Pero el tema va más allá. Nos referimos a la hipocresía, a la doble cara de la clase política. Es la falacia de esos eruditos de la democracia peruana que se rasgan las vestiduras exigiendo que la Justicia sea independiente y ajena a toda intervención del gobierno. Sin embargo son los políticos quienes mantienen ese perverso principio opresor, pero sobre todo intervencionista, por el cual –en materia presupuestal– se sigue sometiendo al Poder Judicial a los dictados del Congreso y de palacio de gobierno.
Es decir, se ubica a la Justicia debajo de los otros dos poderes del Estado, entes que sí controlan los políticos. Y como se sabe, con plata baila el mono. De modo que un Poder Judicial pobre será siempre dócil a la casta política. En consecuencia el drama de la Justicia peruana no es producto de su propia estructura ni resultado de la incapacidad de sus integrantes. Es la fórmula artera que ha encontrado la clase política para manipularla. Ergo la grita de los agoreros que a diario denuncian que los jueces son comprados por el gobierno, no es otra cosa que la manera taimada de los operadores políticos para extorsionar a jueces y gobernantes y continuar sacando troncha.

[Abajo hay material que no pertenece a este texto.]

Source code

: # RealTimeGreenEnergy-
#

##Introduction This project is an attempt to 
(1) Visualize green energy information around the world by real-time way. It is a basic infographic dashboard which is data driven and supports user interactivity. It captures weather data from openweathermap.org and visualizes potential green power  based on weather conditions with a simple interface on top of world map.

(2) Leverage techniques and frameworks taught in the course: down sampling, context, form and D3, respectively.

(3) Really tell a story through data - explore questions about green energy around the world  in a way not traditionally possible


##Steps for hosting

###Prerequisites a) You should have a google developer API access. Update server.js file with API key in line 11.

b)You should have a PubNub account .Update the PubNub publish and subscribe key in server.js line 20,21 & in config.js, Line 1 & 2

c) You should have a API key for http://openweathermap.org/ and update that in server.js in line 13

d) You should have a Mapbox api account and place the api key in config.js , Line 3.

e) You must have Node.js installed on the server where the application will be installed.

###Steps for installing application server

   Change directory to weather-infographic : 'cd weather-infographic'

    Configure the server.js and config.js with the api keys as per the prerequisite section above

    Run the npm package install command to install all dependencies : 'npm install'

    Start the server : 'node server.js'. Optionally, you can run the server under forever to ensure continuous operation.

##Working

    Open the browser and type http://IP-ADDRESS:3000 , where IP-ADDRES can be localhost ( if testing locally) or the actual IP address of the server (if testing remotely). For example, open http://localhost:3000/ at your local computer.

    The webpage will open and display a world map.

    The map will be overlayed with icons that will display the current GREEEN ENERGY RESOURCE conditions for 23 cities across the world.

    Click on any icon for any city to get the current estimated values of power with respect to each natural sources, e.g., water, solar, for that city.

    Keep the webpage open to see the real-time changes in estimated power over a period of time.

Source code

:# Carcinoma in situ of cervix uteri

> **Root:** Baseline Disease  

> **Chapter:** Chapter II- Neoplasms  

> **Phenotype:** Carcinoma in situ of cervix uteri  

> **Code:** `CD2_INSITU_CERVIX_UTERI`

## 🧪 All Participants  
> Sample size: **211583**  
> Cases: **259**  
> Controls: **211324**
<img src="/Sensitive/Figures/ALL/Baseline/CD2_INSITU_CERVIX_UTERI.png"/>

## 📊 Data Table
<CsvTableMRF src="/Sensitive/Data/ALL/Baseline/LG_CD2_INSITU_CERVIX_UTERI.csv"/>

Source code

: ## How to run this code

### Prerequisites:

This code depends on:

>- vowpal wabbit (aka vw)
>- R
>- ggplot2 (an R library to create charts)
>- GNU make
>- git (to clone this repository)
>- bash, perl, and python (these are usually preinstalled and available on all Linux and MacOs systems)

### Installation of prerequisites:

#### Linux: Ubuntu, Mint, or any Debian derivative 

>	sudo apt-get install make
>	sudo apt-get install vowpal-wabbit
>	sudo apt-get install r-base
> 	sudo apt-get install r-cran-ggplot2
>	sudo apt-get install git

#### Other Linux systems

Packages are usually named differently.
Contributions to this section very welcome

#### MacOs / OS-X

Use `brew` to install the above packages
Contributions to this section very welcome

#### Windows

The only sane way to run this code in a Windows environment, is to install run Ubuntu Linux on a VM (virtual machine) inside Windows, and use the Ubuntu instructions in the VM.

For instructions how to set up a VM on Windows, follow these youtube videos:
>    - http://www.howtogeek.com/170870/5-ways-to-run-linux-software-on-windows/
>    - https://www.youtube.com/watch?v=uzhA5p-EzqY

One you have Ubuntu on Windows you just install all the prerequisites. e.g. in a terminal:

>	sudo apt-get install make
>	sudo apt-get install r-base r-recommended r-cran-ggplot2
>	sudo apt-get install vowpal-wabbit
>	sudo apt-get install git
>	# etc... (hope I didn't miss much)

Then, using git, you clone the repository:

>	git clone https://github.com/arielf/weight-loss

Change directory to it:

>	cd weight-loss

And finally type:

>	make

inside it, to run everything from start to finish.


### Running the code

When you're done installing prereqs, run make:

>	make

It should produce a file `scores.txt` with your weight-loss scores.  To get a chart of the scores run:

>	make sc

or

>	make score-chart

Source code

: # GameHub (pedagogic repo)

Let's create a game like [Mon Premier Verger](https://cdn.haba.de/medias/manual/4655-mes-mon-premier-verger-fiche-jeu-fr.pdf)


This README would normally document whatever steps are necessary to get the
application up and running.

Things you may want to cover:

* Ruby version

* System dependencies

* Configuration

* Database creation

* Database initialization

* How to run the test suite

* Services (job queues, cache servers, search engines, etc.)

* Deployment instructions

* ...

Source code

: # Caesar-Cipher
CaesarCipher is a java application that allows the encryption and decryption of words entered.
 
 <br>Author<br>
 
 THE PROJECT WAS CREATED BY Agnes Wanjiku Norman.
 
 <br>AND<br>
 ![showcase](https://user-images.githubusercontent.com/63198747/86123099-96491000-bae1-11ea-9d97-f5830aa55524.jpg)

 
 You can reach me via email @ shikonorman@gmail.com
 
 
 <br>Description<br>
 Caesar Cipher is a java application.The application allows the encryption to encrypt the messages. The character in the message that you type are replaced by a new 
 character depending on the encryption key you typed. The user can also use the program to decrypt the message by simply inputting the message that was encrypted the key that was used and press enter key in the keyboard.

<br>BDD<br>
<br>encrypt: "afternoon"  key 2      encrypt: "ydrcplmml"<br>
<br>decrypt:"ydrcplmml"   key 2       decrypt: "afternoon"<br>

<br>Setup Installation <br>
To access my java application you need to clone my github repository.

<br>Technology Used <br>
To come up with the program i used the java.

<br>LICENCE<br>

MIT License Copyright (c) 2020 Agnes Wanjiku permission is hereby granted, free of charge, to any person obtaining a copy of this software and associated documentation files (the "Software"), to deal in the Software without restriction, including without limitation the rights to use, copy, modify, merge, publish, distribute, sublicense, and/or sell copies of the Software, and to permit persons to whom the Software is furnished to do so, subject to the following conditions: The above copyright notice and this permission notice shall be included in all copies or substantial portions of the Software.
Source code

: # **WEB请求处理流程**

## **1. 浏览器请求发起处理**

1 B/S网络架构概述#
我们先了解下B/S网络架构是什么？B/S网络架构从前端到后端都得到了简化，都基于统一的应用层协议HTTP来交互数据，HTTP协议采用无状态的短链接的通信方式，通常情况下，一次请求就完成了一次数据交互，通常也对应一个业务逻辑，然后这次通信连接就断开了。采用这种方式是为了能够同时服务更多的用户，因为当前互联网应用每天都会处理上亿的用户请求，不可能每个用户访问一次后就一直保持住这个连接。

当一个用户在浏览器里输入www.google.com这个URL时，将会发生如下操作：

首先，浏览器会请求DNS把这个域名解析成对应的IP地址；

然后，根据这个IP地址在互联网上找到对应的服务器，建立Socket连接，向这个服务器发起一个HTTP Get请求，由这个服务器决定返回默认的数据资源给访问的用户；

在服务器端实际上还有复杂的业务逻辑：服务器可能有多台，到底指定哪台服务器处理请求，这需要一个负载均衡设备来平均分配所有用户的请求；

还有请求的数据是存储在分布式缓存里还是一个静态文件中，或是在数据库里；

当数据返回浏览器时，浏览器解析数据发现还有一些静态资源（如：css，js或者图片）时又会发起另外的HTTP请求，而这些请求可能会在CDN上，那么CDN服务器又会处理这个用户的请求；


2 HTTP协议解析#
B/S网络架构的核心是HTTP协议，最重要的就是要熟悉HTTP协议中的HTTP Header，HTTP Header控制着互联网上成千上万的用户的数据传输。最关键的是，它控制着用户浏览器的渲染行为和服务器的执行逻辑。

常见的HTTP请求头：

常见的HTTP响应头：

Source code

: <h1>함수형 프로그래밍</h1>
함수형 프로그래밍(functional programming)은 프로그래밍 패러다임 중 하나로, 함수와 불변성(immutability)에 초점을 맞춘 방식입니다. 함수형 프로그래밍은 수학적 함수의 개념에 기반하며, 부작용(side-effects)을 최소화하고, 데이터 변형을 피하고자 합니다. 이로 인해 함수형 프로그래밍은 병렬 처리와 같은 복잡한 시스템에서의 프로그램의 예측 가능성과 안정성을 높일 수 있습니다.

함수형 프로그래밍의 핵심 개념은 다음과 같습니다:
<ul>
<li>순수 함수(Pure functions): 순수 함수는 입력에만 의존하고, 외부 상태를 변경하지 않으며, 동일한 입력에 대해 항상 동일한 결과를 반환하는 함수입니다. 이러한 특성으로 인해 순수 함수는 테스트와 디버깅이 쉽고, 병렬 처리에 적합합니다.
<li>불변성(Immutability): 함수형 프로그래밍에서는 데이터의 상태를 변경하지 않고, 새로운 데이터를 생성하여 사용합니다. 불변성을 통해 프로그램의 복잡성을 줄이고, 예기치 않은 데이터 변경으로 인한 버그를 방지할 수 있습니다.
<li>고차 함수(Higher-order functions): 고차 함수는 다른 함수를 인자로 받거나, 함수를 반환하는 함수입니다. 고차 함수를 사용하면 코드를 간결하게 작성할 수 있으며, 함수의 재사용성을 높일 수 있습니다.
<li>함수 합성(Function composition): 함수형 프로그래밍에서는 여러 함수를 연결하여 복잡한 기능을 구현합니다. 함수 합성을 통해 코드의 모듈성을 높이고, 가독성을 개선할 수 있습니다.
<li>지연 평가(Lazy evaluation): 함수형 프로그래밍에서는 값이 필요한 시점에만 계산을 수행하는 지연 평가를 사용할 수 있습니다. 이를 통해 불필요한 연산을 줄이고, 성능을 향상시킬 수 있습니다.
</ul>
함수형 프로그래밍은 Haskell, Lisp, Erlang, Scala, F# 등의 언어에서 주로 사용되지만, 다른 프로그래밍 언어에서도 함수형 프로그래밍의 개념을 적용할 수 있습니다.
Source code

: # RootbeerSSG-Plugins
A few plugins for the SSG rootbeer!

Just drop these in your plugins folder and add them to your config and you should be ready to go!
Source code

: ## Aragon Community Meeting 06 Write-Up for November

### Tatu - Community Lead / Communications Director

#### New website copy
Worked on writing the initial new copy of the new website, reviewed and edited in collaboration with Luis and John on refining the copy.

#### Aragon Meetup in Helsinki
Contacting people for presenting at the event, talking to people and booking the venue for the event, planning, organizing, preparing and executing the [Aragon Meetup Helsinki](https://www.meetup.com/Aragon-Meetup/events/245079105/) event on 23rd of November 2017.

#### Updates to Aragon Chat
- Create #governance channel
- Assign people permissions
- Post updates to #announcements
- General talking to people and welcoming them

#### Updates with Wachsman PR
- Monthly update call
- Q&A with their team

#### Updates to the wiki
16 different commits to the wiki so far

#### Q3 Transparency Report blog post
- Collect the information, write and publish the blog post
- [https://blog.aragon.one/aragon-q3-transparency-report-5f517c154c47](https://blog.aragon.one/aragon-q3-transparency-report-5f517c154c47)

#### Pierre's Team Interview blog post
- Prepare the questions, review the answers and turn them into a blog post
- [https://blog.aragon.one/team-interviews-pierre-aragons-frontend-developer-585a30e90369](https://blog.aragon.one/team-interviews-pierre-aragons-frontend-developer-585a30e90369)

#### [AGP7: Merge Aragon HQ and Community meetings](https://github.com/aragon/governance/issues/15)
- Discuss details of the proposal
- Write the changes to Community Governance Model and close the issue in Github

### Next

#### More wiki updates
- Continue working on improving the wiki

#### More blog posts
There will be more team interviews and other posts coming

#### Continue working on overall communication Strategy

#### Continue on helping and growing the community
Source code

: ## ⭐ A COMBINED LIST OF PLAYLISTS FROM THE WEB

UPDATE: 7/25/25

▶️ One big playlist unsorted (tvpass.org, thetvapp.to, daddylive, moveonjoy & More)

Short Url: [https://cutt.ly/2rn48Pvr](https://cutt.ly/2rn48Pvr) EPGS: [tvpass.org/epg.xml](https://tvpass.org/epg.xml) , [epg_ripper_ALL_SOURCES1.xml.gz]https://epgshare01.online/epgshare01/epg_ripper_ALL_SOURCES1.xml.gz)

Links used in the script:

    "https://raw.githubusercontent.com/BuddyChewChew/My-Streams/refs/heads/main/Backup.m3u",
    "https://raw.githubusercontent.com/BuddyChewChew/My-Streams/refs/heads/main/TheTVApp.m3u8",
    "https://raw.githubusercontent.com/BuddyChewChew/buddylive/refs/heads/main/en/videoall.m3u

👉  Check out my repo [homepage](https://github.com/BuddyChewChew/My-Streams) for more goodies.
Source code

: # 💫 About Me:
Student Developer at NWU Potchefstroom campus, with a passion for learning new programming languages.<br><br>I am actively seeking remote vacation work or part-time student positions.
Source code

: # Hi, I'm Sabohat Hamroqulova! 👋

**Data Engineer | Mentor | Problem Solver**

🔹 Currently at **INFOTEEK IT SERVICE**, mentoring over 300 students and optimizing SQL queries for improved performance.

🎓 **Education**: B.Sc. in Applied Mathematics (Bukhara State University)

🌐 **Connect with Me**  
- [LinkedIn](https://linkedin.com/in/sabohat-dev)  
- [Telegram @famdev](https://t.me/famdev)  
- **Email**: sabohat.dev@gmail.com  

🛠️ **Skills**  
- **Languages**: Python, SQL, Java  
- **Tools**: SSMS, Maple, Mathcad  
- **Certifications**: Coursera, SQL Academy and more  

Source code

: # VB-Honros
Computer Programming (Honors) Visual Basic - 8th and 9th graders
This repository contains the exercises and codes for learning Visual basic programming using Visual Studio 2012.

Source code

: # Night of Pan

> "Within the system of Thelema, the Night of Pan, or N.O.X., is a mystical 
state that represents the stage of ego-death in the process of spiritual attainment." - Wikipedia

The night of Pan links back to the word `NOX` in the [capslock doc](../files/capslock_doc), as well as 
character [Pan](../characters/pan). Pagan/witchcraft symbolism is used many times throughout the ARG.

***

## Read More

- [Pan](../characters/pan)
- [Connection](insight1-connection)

Mientras tanto seguimos con reos encarcelados durante diez años sin recibir sentencia, porque los escasos juzgados que existen–para atender a 28 millones de personas- no tienen dinero para atender la demanda de trabajo que recae sobre ellos. Y claro, los políticos se quejan cuando un prisionero exige su excarcelación si tiene más de 36 meses en la penitenciaría. Pero ojo, no hablamos de seis o doce meses en las mazmorras –tiempo más que suficiente para que el juez decida si uno es inocente o culpable– sino que son tres años de cautiverio lo que permite la ley para que recién se pronuncie la Justicia. Sin embargo, en caso la sentencia resulte exculpando al reo, ¿quién le repone el daño económico pero, sobre todo, el moral y físico? ¿Acaso ello no es una violación de los derechos humanos? Según los políticamente correctos la respuesta es no. Porque de ser afirmativa ya habrían exigido –como en el caso del Legislativo y el Ejecutivo– que sea el Poder Judicial el que decida el límite de su propio presupuesto.